What can property learn from I'm a Celebrity?

Barry Jessup's latest Property Week column discusses the power of gossip in our industry and how this helps generate culture and defines our spaces, the full article is below:

Global TV and social media is awash with reality TV shows of all descriptions, usually regional variations on a theme featuring exposed individuals put into a highly pressurised environment without the necessary tools to cope properly.

In the UK, up to 10 million people tune into ‘I’m a Celebrity…’ and social media comes alive with people’s views of outrage or excitement. It is a television and cultural phenomenon. TV producers realise that these shows are tapping into an essential human and social need: gossip.

Gossip is crucial to human interaction and to building relationships. Gossip helps to build trust and determine behaviour. Gossip helps to create culture and defines the spaces that we use.

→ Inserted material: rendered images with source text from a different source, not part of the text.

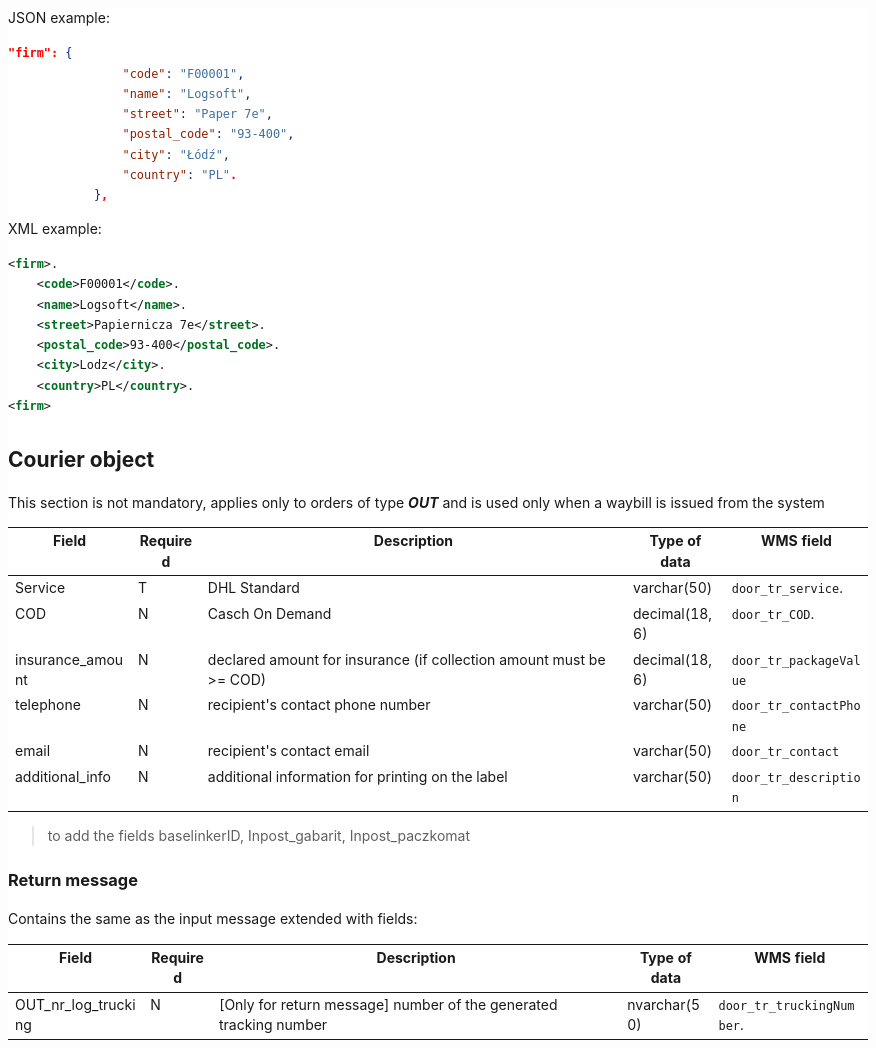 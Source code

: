 JSON example:
```json
"firm": {
                "code": "F00001",
                "name": "Logsoft",
                "street": "Paper 7e",
                "postal_code": "93-400",
                "city": "Łódź",
                "country": "PL".
            },
```

XML example:
```XML
<firm>.
	<code>F00001</code>.
	<name>Logsoft</name>.
	<street>Papiernicza 7e</street>.
	<postal_code>93-400</postal_code>.
	<city>Lodz</city>.
	<country>PL</country>.
<firm>
```

## Courier object


This section is not mandatory, applies only to orders of type ***OUT*** and is used only when a waybill is issued from the system


| Field | Required | Description | Type of data| WMS field |
|--|--|--|--|--|
|Service|T |DHL Standard|varchar(50) |`door_tr_service`.
|COD|N | Casch On Demand |decimal(18,6)| `door_tr_COD`.
| insurance_amount|N | declared amount for insurance (if collection amount must be >= COD)| decimal(18,6)| `door_tr_packageValue` 
|telephone|N | recipient's contact phone number|varchar(50) | `door_tr_contactPhone`
|email |N| recipient's contact email |varchar(50) | `door_tr_contact`
|additional_info |N| additional information for printing on the label |varchar(50) | `door_tr_description`

> to add the fields baselinkerID, Inpost_gabarit, Inpost_paczkomat

### Return message
Contains the same as the input message extended with fields:


| Field | Required | Description | Type of data| WMS field |
|--|--|--|--|--|
|OUT_nr_log_trucking|N |[Only for return message] number of the generated tracking number |nvarchar(50) |`door_tr_truckingNumber`.
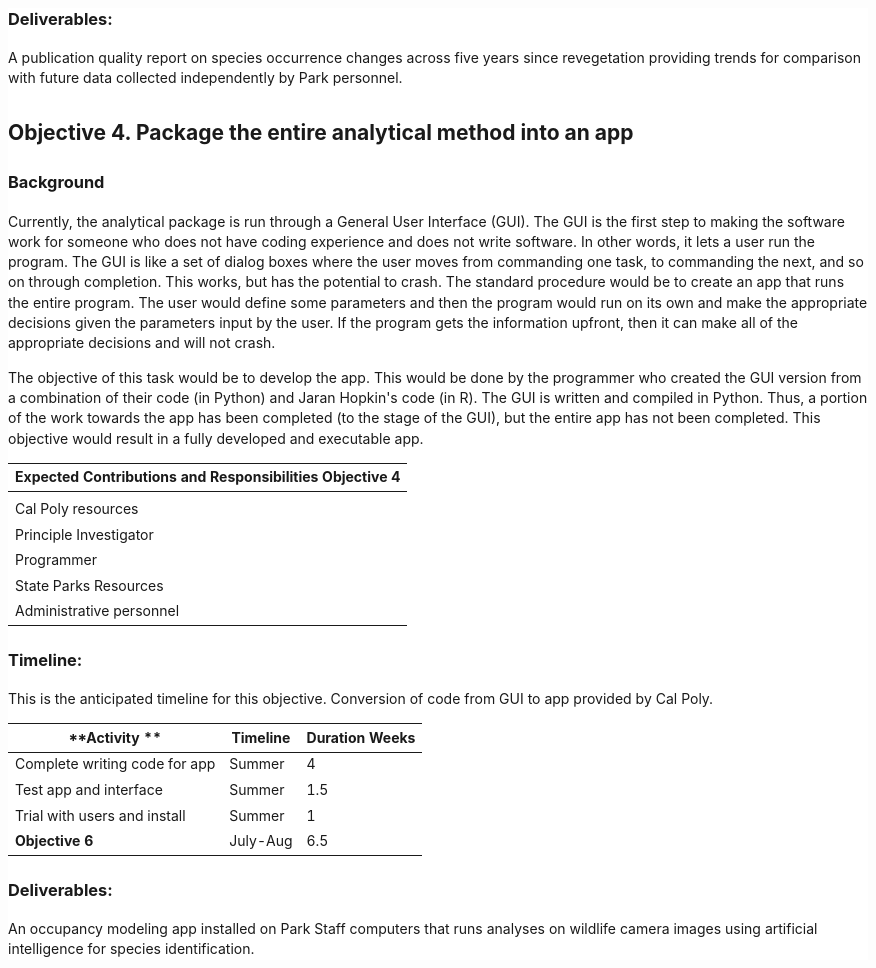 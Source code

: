 ### Deliverables:
A publication quality report on species occurrence changes across five years since revegetation providing trends for comparison with future data collected independently by Park personnel.

## Objective 4. Package the entire analytical method into an app

### Background

Currently, the analytical package is run through a General User Interface (GUI). The GUI is the first step to making the software work for someone who does not have coding experience and does not write software. In other words, it lets a user run the program.  The GUI is like a set of dialog boxes where the user moves from commanding one task, to commanding the next, and so on through completion. This works, but has the potential to crash. The standard procedure would be to create an app that runs the entire program. The user would define some parameters and then the program would run on its own and make the appropriate decisions given the parameters input by the user.  If the program gets the information upfront, then it can make all of the appropriate decisions and will not crash.

The objective of this task would be to develop the app. This would be done by the programmer who created the GUI version from a combination of their code (in Python) and Jaran Hopkin's code (in R). The GUI is written and compiled in Python. Thus, a portion of the work towards the app has been completed (to the stage of the GUI), but the entire app has not been completed. This objective would result in a fully developed and executable app.

| Expected Contributions and Responsibilities Objective 4 |
| --- |
|   | Complete code  | Test app and interface | Trial with users and install |
| Cal Poly resources |
| Principle Investigator | Support | Support | Support |
| Programmer | Lead | Lead | Lead |
| State Parks Resources  |
| Administrative personnel | Oversight | Oversight | Oversight |

### Timeline: 
This is the anticipated timeline for this objective. Conversion of code from GUI to app provided by Cal Poly.

| **Activity ** | **Timeline** | **Duration Weeks** |
| --- | --- | --- |
| Complete writing code for app | Summer | 4 |
| Test app and interface | Summer | 1.5 |
| Trial with users and install | Summer | 1 |
| **Objective 6** | July-Aug | 6.5 |

### Deliverables: 
An occupancy modeling app installed on Park Staff computers that runs analyses on wildlife camera images using artificial intelligence for species identification.
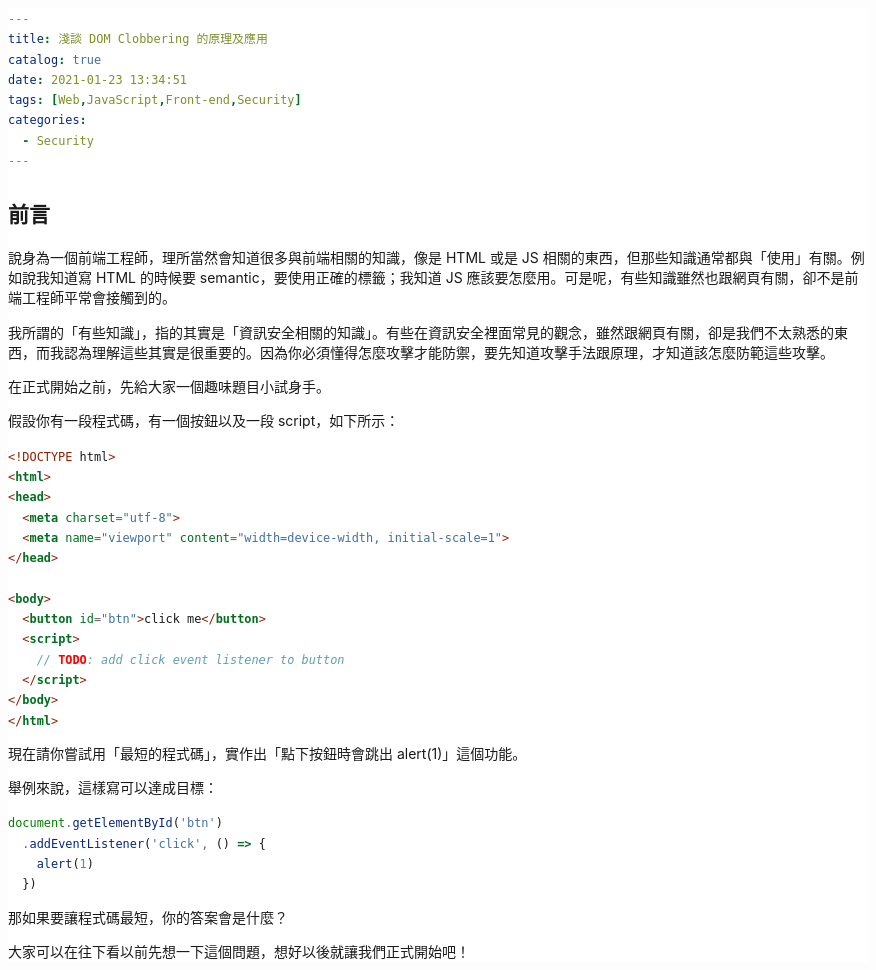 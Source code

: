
 ```yaml
---
title: 淺談 DOM Clobbering 的原理及應用
catalog: true
date: 2021-01-23 13:34:51
tags: [Web,JavaScript,Front-end,Security]
categories:
  - Security
---
```


## 前言

說身為一個前端工程師，理所當然會知道很多與前端相關的知識，像是 HTML 或是 JS 相關的東西，但那些知識通常都與「使用」有關。例如說我知道寫 HTML 的時候要 semantic，要使用正確的標籤；我知道 JS 應該要怎麼用。可是呢，有些知識雖然也跟網頁有關，卻不是前端工程師平常會接觸到的。

我所謂的「有些知識」，指的其實是「資訊安全相關的知識」。有些在資訊安全裡面常見的觀念，雖然跟網頁有關，卻是我們不太熟悉的東西，而我認為理解這些其實是很重要的。因為你必須懂得怎麼攻擊才能防禦，要先知道攻擊手法跟原理，才知道該怎麼防範這些攻擊。




在正式開始之前，先給大家一個趣味題目小試身手。

假設你有一段程式碼，有一個按鈕以及一段 script，如下所示：

``` html
<!DOCTYPE html>
<html>
<head>
  <meta charset="utf-8">
  <meta name="viewport" content="width=device-width, initial-scale=1">
</head>

<body>
  <button id="btn">click me</button>
  <script>
    // TODO: add click event listener to button
  </script>
</body>
</html>
```

現在請你嘗試用「最短的程式碼」，實作出「點下按鈕時會跳出 alert(1)」這個功能。

舉例來說，這樣寫可以達成目標：

``` js
document.getElementById('btn')
  .addEventListener('click', () => {
    alert(1)
  })
```

那如果要讓程式碼最短，你的答案會是什麼？

大家可以在往下看以前先想一下這個問題，想好以後就讓我們正式開始吧！
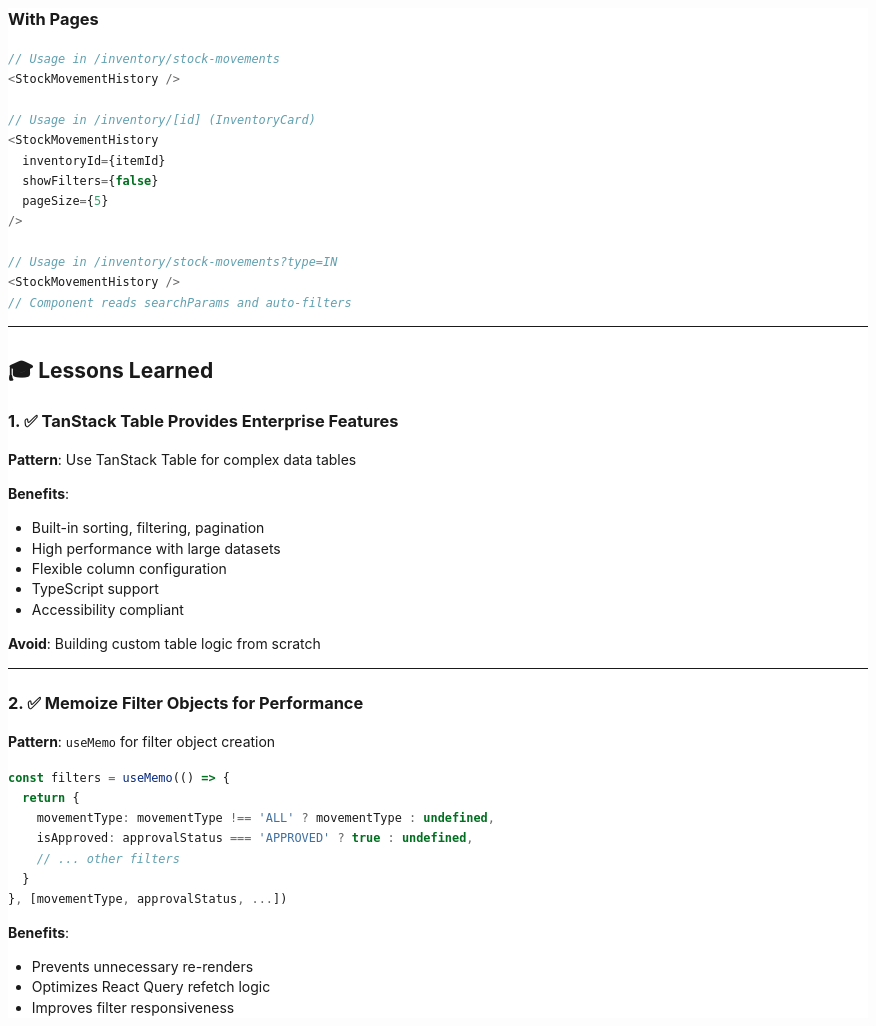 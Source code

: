 ### With Pages
```typescript
// Usage in /inventory/stock-movements
<StockMovementHistory />

// Usage in /inventory/[id] (InventoryCard)
<StockMovementHistory
  inventoryId={itemId}
  showFilters={false}
  pageSize={5}
/>

// Usage in /inventory/stock-movements?type=IN
<StockMovementHistory />
// Component reads searchParams and auto-filters
```

---

## 🎓 Lessons Learned

### 1. ✅ TanStack Table Provides Enterprise Features
**Pattern**: Use TanStack Table for complex data tables

**Benefits**:
- Built-in sorting, filtering, pagination
- High performance with large datasets
- Flexible column configuration
- TypeScript support
- Accessibility compliant

**Avoid**: Building custom table logic from scratch

---

### 2. ✅ Memoize Filter Objects for Performance
**Pattern**: `useMemo` for filter object creation

```typescript
const filters = useMemo(() => {
  return {
    movementType: movementType !== 'ALL' ? movementType : undefined,
    isApproved: approvalStatus === 'APPROVED' ? true : undefined,
    // ... other filters
  }
}, [movementType, approvalStatus, ...])
```

**Benefits**:
- Prevents unnecessary re-renders
- Optimizes React Query refetch logic
- Improves filter responsiveness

Whether its politics, football, the next England cricket captain, or the latest episode of Love Island, we all spend a lot of time discussing people’s attributes, their strengths and weaknesses, and speculating about their future success. This has historically been how communities have chosen their leaders, established which relationships will last, and set the boundaries for individual behaviour and inappropriate activities. The importance of gossiping is built into the human DNA and we all have an urge to fulfil our gossiping need on a daily basis.

In the property sector, we would do well to understand this key human phenomenon because it should be the foundation stone upon which we build successful places. It is relatively easy to understand the role that gossip plays in the popularity of cafés and pubs, but it is also crucial in the creation of offices, residential developments and public spaces.

Designing ‘collision points’ where gossip can take place into our developments is a vital first step; in the hybrid working world, this has never been more important. It is now broadly accepted that whilst virtual meetings can on occasions be very effective, they are also typically deeply unsatisfactory; the lack of an ability to gossip being a key factor. The discussions that take place prior to a meeting, the joke that breaks the ice, the body language, whether it is the rolling of eyes, or the slump of the shoulders, are crucial to the human psyche and teamwork, allowing people to create trust and a shared belief between them. Without trust and a shared belief, humans wouldn’t be able to collaborate and deliver the massive projects that we currently do.

Therein lies arguably the most important role of the office. It is an environment that allows individuals to identify common beliefs, to set shared objectives and to agree joint activities to achieve them. This is done through the creation of trust that arises from gossiping and understanding individuals’ strength and weaknesses, and the agreement of a shared vision for what success looks like.

Gossip is also crucial in residential communities. The ‘garden fence’ chat, a glimpse of your neighbours’ visitors, the overhearing of arguments or impassioned talking, the invitation to a barbecue or a summer beer. These are as important to the resident’s enjoyment of their home as the specification of the oven, the type of flooring used, or the ceiling heights. And yet very little consideration is often given to these critical elements in the design of our modern homes, particularly in urban areas.

There is a natural inclination to turn our noses up at the likes of I’m a Celebrity… and Love Island as adding very little to our communities. But instead, we should be focused on what we can learn from this fascinating human behaviour.